Exercise aim: Scan the material below for the string "Figures", and copy every line where it shows up.

** The input follows **

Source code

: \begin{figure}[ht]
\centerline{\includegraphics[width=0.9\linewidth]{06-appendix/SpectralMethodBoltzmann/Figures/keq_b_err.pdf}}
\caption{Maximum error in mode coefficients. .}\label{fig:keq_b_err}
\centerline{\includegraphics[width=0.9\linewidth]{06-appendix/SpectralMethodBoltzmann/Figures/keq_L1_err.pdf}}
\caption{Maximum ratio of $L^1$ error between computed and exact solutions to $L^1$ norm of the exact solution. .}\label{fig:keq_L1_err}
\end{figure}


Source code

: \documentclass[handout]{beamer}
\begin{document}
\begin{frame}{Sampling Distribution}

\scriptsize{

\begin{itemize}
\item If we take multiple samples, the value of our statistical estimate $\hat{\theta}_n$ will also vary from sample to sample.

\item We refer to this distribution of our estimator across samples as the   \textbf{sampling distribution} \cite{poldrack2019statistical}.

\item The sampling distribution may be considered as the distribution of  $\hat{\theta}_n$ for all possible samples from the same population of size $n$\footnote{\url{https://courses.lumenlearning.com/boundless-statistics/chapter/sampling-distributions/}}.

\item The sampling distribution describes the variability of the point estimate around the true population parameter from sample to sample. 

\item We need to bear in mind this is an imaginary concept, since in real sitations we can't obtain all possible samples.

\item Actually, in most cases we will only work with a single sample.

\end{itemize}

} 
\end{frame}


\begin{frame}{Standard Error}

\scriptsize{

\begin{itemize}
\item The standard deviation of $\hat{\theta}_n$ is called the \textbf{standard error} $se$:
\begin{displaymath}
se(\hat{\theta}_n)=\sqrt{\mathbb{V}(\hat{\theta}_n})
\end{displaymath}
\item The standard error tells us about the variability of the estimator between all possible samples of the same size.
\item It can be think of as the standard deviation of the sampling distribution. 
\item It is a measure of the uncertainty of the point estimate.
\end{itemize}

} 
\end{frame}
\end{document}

** End of The input **

Answer section:
\centerline{\includegraphics[width=0.9\linewidth]{06-appendix/SpectralMethodBoltzmann/Figures/keq_b_err.pdf}}
\centerline{\includegraphics[width=0.9\linewidth]{06-appendix/SpectralMethodBoltzmann/Figures/keq_L1_err.pdf}}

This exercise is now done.